Another reason I recall the Stevie Wonder encounter is as a reminder of the power of noise as a distraction to those who are sensitive to it. Nigeria is drowning itself in noise and it can’t even hear itself in the din of it. Our leaders – for want of a better word – are making shallow, reckless statements in the wake of the recent spate of violence in parts of the country and are enjoying the cacophony it is creating. We hear comments like ‘bandits are not criminals’; ‘herdsmen have been forced by circumstances to bear arms’; ‘bandits should be given amnesty’; ‘Nigerians are free to stay in any forest reserve’; ‘ the bandits are not Nigerians’ as if it makes a difference.
And in the wake of the recent clash in Oyo State, comments like ‘owners of all burnt houses must be compensated’ as if, unfortunate as this case is, it is the first time people are losing their homes or their lives in communal clashes; ‘South West Governors are inflaming passion’ and last but certainly not the least ‘my brother governor is a terrorist’. I wonder if they ever went back to listen to what they had said.
One would not be surprised if the comments were emotive utterances of hysterical juveniles.

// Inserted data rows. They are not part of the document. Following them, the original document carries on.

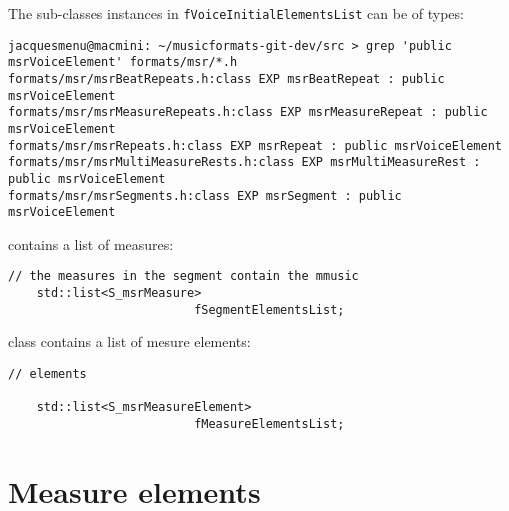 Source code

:The  sub-classes instances in {\tt fVoiceInitialElementsList} can be of types:
\begin{lstlisting}[language=Terminal]
jacquesmenu@macmini: ~/musicformats-git-dev/src > grep 'public msrVoiceElement' formats/msr/*.h
formats/msr/msrBeatRepeats.h:class EXP msrBeatRepeat : public msrVoiceElement
formats/msr/msrMeasureRepeats.h:class EXP msrMeasureRepeat : public msrVoiceElement
formats/msr/msrRepeats.h:class EXP msrRepeat : public msrVoiceElement
formats/msr/msrMultiMeasureRests.h:class EXP msrMultiMeasureRest : public msrVoiceElement
formats/msr/msrSegments.h:class EXP msrSegment : public msrVoiceElement
\end{lstlisting}

 contains a list of measures:
\begin{lstlisting}[language=CPlusPlus]
    // the measures in the segment contain the mmusic
    std::list<S_msrMeasure>
                          fSegmentElementsList;
\end{lstlisting}

class   {\tt } contains a list of mesure elements:
\begin{lstlisting}[language=CPlusPlus]
    // elements

    std::list<S_msrMeasureElement>
                          fMeasureElementsList;
\end{lstlisting}


\section{Measure elements}

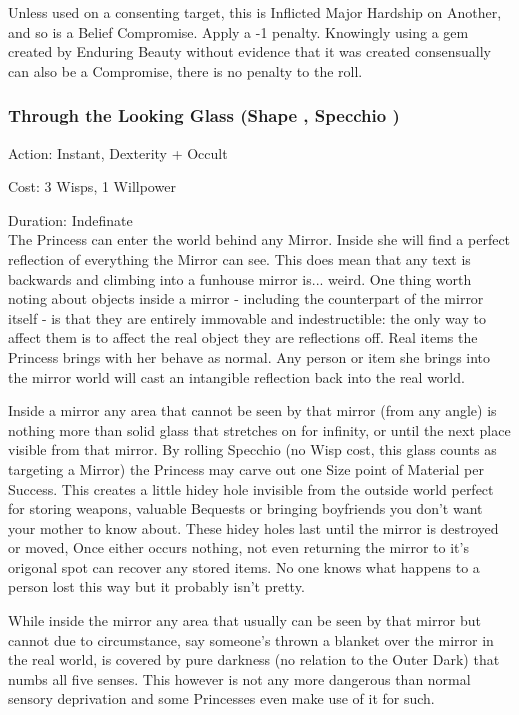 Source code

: Unless used on a consenting target, this is Inflicted Major Hardship on Another, and so is a Belief Compromise. Apply a -1 penalty. Knowingly using a gem created by Enduring Beauty without evidence that it was created consensually can also be a Compromise, there is no penalty to the roll.
	
\subsubsection*{Through the Looking Glass (Shape \textbullet\textbullet\textbullet\textbullet, Specchio \textbullet\textbullet\textbullet\textbullet\textbullet)}

\noindent Action: Instant, Dexterity + Occult

\noindent Cost: 3 Wisps, 1 Willpower

\noindent Duration: Indefinate \\

\noindent The Princess can enter the world behind any Mirror. Inside she will find a perfect reflection of everything the Mirror can see. This does mean that any text is backwards and climbing into a funhouse mirror is... weird. One thing worth noting about objects inside a mirror - including the counterpart of the mirror itself - is that they are entirely immovable and indestructible: the only way to affect them is to affect the real object they are reflections off. Real items the Princess brings with her behave as normal. Any person or item she brings into the mirror world will cast an intangible reflection back into the real world.

Inside a mirror any area that cannot be seen by that mirror (from any angle) is nothing more than solid glass that stretches on for infinity, or until the next place visible from that mirror. By rolling Specchio (no Wisp cost, this glass counts as targeting a Mirror) the Princess may carve out one Size point of Material per Success. This creates a little hidey hole invisible from the outside world perfect for storing weapons, valuable Bequests or bringing boyfriends you don't want your mother to know about. These hidey holes last until the mirror is destroyed or moved, Once either occurs nothing, not even returning the mirror to it's origonal spot can recover any stored items. No one knows what happens to a person lost this way but it probably isn't pretty.

While inside the mirror any area that usually can be seen by that mirror but cannot due to circumstance, say someone's thrown a blanket over the mirror in the real world, is covered by pure darkness (no relation to the Outer Dark) that numbs all five senses. This however is not any more dangerous than normal sensory deprivation and some Princesses even make use of it for such.

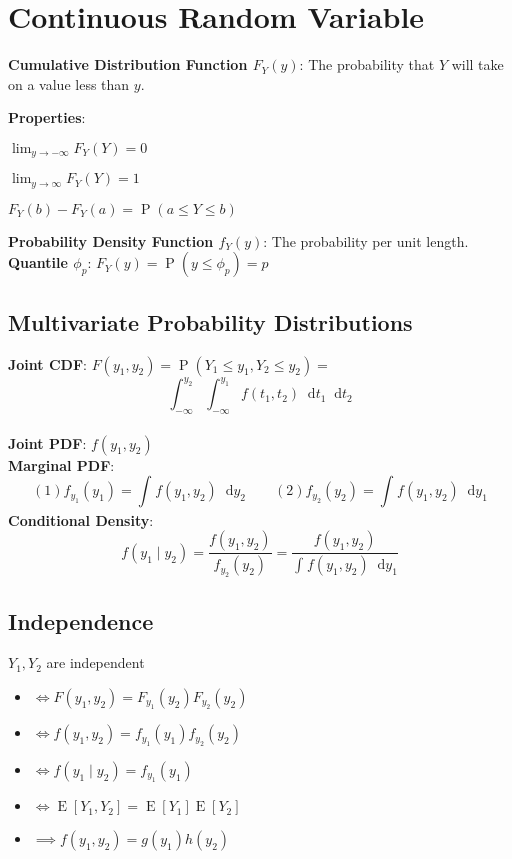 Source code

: \documentclass[12pt]{article}
\newcommand{\defn}[1]{\textbf{#1}:}
\newcommand{\pr}[1]{\operatorname{P}(#1)}
\newcommand{\expt}[1]{\operatorname{E}[#1]}
\newcommand*\diff{\mathop{}\!\mathrm{d}}
\newcommand{\intv}[4]{\int_{#3}^{#4} #1 \diff #2}
\begin{document}
\section{Continuous Random Variable}

\defn{Cumulative Distribution Function $F_Y(y)$} The probability that $Y$ will take on a value less than $y$.

\defn{Properties}
\begin{itemize*}
    \item $\lim_{y\to-\infty}F_{Y}(Y) = 0$
    \item $\lim_{y\to\infty}F_{Y}(Y) = 1$
    \item $F_{Y}(b) - F_{Y}(a) = \pr{a \leq Y \leq b}$
\end{itemize*}

\defn{Probability Density Function $f_Y(y)$} The probability per unit length.\\
\defn{Quantile $\phi_{p}$} $F_{Y}(y) = \pr{y \leq \phi_{p}} = p$ 

\subsection{Multivariate Probability Distributions}
\defn{Joint CDF} $F(y_1, y_2) = \pr{Y_1 \leq y_1, Y_2 \leq y_2} = $ \[
    \intv{ \intv{ f(t_1, t_2) }{t_1}{-\infty}{y_1} }{t_2}{-\infty}{y_2}
\]\\
\defn{Joint PDF} $f(y_1, y_2)$\\
\defn{Marginal PDF} \[
    (1) f_{y_1}(y_1) = \intv{ f(y_1, y_2) }{y_2}{}{}
    \qquad
    (2) f_{y_2}(y_2) = \intv{ f(y_1, y_2) }{y_1}{}{}
\]
\defn{Conditional Density} \[
    f(y_1 \mid y_2)
    = \frac{f(y_1, y_2)}{f_{y_2}(y_2)} 
    = \frac{f(y_1, y_2)}{\intv{ f(y_1, y_2) }{y_1}{}{}}
\]
\subsection{Independence}
$Y_1, Y_2$ are independent
\begin{itemize}
    \item $\iff F(y_1, y_2) = F_{y_1}(y_2)F_{y_2}(y_2)$
    \item $\iff f(y_1, y_2) = f_{y_1}(y_1)f_{y_2}(y_2)$
    \item $\iff f(y_1 \mid y_2) = f_{y_1}(y_1)$
    \item $\iff \expt{Y_1, Y_2} = \expt{Y_1}\expt{Y_2}$
    \item $\implies f(y_1, y_2) = g(y_1)h(y_2)$
\end{itemize}
\end{document}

But they came from our ‘leaders’ including governors, Senate President and respected Clerics. They came when we needed calm words to soothe frayed nerves. Very few words if any, of compassion let alone compensation came from them to those whose farms were destroyed at the point of harvest; those who were kidnapped, tortured and killed; families who paid ransoms only to find the dead bodies of their loved ones.
We hear comments of how cows are important to herders but none of how farms are important to those who depend on them for sustenance. Besides, narratives that justify an invader over a victim can never be a reasoned narrative.

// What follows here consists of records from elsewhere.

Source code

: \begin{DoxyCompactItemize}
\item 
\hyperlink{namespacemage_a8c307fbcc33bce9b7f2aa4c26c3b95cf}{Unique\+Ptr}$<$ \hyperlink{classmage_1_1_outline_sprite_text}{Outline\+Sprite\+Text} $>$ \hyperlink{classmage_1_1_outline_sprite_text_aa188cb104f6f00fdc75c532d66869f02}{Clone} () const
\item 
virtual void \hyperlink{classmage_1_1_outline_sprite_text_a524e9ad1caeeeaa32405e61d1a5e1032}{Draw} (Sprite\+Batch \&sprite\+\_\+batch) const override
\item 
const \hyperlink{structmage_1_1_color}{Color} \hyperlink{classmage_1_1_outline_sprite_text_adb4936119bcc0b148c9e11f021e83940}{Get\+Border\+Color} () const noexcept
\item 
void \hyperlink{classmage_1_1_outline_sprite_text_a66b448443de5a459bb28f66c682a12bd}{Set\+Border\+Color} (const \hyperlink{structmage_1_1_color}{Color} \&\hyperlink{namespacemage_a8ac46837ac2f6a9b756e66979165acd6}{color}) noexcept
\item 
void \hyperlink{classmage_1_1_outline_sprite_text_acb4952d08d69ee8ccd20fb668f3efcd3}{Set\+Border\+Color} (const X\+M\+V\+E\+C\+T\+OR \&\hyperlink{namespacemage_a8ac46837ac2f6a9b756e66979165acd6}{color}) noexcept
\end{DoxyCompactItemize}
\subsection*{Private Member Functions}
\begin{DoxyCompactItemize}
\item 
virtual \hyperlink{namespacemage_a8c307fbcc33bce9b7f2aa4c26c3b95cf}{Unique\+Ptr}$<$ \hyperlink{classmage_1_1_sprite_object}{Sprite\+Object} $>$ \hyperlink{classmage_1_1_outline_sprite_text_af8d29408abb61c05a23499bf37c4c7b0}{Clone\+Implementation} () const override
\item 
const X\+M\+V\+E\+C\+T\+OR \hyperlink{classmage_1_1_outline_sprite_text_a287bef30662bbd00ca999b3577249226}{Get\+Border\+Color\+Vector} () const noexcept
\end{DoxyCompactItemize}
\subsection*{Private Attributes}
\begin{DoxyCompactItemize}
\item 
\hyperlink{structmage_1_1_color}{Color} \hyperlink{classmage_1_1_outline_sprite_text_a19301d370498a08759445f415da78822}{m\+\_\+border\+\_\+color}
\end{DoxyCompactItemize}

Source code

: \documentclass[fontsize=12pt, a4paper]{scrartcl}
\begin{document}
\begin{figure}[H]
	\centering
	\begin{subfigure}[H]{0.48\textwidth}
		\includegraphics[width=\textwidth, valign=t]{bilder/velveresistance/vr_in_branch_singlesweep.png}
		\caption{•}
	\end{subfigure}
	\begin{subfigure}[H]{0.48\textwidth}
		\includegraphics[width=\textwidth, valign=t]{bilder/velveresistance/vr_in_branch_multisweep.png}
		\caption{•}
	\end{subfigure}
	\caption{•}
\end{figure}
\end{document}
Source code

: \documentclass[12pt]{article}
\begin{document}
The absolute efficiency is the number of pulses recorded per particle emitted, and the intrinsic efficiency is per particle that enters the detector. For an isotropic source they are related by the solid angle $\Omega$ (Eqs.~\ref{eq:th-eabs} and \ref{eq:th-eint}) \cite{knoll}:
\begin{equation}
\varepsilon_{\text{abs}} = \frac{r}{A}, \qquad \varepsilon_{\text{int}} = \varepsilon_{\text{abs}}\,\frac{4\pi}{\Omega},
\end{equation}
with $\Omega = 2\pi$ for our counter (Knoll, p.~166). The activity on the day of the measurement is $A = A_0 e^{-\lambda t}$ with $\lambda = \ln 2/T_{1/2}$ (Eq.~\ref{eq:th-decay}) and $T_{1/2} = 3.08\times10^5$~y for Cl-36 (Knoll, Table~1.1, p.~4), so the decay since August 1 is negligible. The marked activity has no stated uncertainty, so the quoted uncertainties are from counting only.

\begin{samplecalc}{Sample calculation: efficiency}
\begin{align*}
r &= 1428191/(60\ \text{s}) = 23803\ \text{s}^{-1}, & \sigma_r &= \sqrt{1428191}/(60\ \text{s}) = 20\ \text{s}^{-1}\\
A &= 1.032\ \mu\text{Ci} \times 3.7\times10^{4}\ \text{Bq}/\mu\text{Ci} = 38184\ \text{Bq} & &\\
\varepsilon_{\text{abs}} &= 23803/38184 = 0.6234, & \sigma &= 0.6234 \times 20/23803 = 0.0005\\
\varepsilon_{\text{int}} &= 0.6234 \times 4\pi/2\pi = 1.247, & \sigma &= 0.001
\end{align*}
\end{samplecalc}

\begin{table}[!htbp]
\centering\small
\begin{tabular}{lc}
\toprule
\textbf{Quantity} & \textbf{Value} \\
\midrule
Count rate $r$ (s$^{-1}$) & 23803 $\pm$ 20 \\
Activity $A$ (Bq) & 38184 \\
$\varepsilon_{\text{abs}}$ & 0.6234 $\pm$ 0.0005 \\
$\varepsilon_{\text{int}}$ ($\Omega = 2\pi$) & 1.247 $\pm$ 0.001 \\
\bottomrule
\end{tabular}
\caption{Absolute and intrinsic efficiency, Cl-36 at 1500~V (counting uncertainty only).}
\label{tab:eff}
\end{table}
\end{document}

My plea today is for those who call themselves leaders to calm down and grow up before they finish the job of the bandits in blowing the country up. The problem right now – I am not talking about the cause of the problem- is that bandits have taken over our forests. From there, they come to highways, homes and farms to commit heinous crimes. They need to be taken out. It is a task for Federal and State Governments. One of the ways the States can help is to stop the unhelpful rhetoric which can only worsen inter-communal relationships.
Another is to provide credible intelligence that will separate residents from bandits; the wheat from the chaff. The most important however, is to provide extra fighting boots since the Federal Government does not have enough boots on the ground to secure all the troubled spots. The time for State and Community policing is now if we do not wish to have a failed State. The advantages outweigh the perceived disadvantages.
Until we learn to give value to ourselves, we cannot project value to Blacks in the diaspora who sorely need it. And the likes of Steve Morris (Stevie Wonder)should they decide to come ‘home’ to West Africa, will not settle in Nigeria.